[Extracted records]
———

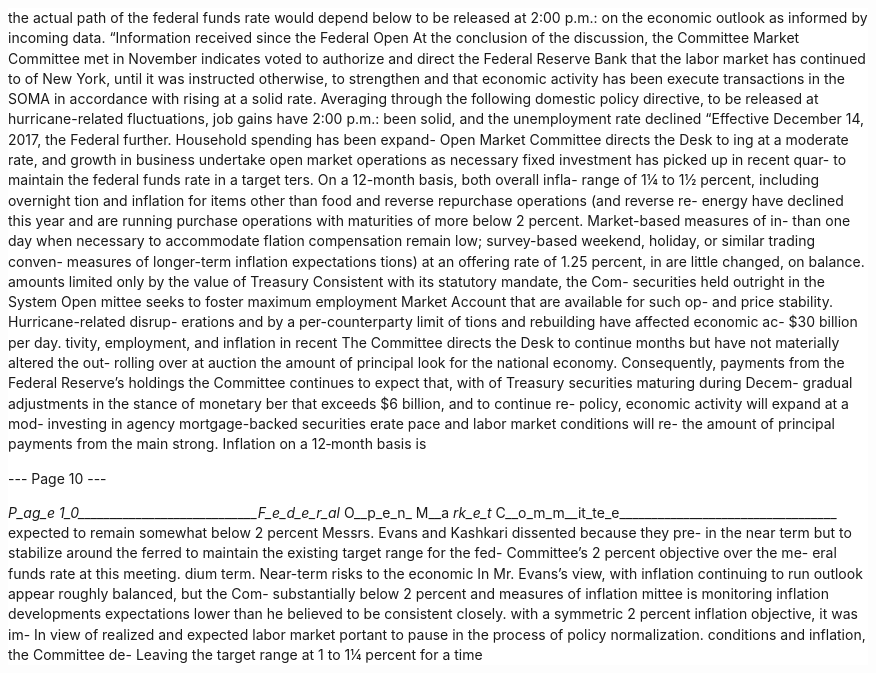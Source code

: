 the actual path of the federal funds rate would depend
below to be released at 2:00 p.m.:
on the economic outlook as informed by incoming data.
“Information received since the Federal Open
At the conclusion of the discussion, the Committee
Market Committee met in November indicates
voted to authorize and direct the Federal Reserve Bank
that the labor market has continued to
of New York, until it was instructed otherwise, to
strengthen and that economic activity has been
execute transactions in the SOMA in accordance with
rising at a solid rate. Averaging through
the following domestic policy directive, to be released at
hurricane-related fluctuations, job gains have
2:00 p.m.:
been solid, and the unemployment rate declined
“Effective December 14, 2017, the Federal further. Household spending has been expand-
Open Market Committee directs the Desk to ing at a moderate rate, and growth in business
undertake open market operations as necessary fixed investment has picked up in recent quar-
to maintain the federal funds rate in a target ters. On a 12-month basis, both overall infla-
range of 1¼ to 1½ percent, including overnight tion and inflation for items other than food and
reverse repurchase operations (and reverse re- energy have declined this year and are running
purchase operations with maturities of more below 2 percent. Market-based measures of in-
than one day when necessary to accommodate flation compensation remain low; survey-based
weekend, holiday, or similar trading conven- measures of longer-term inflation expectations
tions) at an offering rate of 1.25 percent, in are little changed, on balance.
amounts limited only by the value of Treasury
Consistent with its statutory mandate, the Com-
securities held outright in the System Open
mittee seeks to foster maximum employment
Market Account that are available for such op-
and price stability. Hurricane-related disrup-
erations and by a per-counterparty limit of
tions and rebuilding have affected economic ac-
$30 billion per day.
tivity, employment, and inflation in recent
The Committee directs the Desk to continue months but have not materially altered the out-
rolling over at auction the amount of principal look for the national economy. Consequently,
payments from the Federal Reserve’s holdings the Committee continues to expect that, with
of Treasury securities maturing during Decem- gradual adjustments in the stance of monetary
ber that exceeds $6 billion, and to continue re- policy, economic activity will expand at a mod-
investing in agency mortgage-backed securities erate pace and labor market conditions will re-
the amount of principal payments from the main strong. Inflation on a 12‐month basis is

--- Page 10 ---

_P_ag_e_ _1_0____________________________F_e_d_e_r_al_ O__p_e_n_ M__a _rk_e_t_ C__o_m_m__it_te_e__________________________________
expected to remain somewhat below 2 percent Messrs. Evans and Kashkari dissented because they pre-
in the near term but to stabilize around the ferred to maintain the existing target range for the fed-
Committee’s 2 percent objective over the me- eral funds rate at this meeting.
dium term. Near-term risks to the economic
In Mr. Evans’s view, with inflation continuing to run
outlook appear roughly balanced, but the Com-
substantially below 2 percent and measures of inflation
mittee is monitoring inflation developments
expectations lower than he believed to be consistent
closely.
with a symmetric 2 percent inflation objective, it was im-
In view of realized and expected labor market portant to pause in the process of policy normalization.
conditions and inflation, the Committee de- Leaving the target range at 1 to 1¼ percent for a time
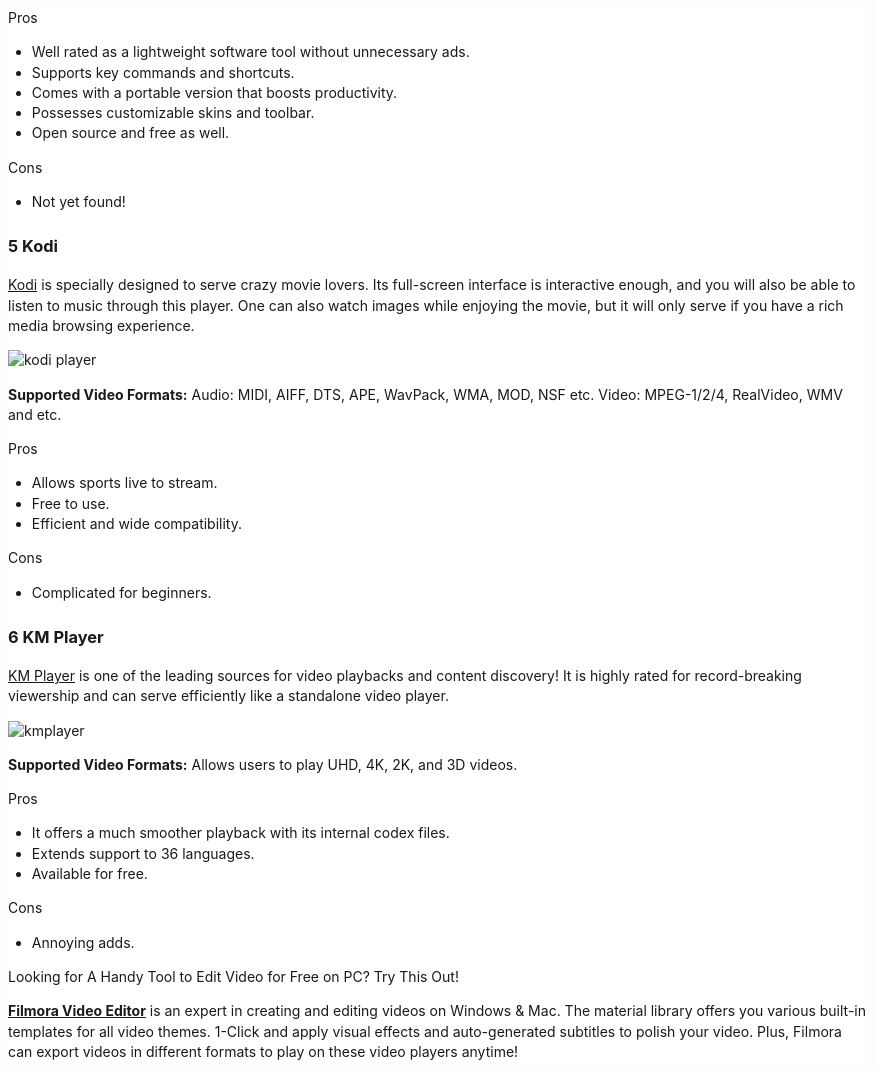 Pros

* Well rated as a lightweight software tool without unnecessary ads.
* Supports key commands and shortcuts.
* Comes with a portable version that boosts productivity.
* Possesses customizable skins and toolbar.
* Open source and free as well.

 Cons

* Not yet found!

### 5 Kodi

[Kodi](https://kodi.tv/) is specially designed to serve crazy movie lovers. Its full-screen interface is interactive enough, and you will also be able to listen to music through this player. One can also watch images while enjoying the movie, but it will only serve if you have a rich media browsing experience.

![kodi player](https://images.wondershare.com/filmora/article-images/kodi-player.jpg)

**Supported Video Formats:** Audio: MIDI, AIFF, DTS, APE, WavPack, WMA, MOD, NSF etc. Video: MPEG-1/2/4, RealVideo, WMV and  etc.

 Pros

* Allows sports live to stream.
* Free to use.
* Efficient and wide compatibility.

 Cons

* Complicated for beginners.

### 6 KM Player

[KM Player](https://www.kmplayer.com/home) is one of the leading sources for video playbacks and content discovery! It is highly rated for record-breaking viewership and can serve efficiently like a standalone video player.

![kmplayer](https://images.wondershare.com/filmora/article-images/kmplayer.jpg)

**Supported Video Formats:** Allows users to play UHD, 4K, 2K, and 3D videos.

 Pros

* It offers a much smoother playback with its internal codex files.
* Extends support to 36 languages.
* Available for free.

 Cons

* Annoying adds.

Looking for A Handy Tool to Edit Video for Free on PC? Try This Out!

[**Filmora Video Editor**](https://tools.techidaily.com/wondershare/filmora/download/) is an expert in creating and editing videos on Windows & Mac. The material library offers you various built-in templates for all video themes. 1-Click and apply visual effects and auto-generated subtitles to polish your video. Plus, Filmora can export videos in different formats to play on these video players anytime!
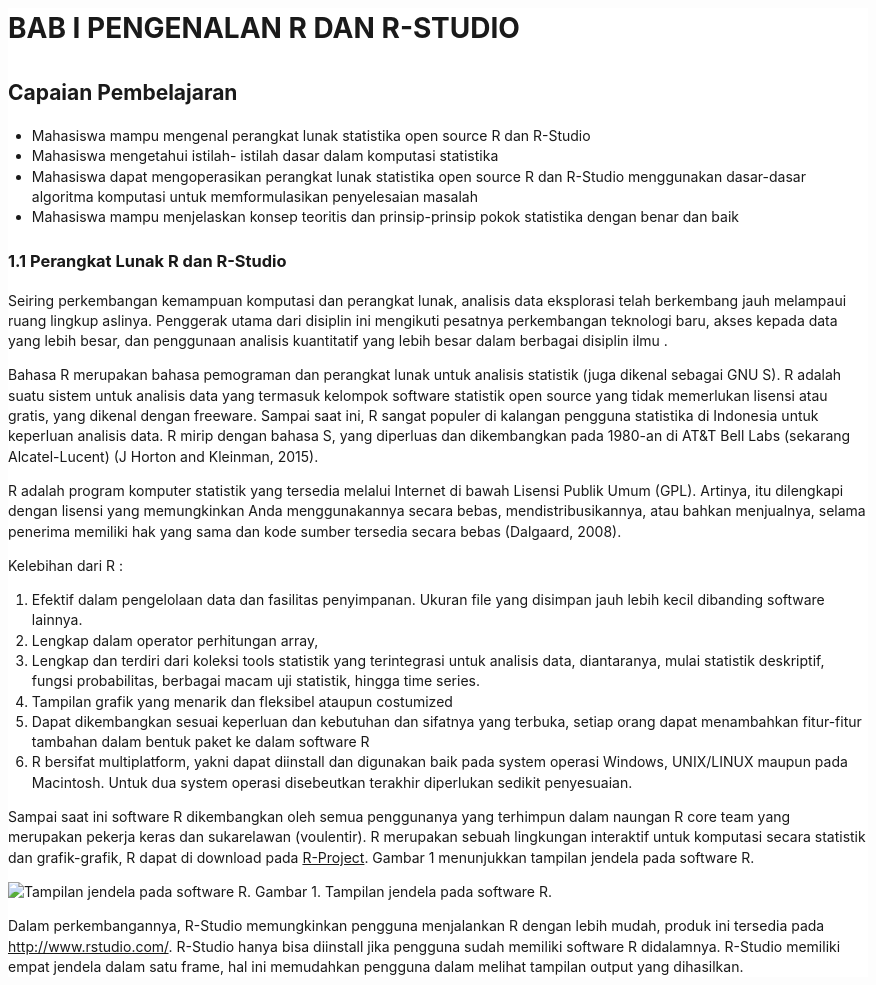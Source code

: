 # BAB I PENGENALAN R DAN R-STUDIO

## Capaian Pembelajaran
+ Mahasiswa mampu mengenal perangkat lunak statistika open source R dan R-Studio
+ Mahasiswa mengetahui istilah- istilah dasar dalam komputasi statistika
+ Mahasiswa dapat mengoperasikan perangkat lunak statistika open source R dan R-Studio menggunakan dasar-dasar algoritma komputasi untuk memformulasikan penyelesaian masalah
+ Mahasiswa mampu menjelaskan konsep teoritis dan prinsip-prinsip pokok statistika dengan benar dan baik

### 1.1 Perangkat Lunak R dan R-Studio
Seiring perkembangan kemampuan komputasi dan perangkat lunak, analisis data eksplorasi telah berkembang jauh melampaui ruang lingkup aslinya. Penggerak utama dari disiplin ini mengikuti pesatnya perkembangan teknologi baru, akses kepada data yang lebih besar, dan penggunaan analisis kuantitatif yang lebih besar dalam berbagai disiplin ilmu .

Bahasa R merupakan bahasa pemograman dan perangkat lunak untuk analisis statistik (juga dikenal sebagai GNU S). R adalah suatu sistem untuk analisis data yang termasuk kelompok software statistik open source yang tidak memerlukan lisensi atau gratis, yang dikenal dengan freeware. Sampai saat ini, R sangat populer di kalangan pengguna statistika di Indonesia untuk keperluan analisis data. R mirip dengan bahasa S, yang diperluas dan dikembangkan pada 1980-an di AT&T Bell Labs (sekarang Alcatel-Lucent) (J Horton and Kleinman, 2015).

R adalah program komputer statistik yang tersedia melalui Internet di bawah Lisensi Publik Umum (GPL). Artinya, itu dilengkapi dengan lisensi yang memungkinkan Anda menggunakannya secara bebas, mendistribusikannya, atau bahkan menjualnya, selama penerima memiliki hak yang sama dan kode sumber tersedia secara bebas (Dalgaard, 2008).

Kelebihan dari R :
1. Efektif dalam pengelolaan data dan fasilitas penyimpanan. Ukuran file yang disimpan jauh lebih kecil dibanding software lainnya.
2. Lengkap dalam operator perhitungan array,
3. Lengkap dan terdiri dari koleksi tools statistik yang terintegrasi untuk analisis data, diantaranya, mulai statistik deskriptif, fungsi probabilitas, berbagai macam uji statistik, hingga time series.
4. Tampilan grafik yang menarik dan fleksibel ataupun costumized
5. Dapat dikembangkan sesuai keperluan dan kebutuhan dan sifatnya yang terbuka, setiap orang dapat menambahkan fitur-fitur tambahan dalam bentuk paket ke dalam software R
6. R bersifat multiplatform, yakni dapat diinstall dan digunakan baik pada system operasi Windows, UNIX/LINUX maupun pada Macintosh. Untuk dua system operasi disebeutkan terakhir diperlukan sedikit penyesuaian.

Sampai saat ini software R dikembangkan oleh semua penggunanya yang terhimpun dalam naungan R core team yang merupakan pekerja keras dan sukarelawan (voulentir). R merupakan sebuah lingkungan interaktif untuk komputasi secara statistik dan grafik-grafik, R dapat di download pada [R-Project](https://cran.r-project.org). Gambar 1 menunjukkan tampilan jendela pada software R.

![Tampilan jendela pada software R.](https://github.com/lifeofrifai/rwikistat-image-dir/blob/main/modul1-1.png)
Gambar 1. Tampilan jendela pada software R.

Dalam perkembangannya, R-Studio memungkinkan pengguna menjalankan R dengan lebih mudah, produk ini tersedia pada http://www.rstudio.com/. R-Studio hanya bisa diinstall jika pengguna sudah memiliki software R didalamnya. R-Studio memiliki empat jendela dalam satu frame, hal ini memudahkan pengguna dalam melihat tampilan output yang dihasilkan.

———

[Task prompt] Show all lines in the entries above where the word "policy" appears.

[Expected output]
the following domestic policy directive, to be released at
ber that exceeds $6 billion, and to continue re- policy, economic activity will expand at a mod-
In view of realized and expected labor market portant to pause in the process of policy normalization.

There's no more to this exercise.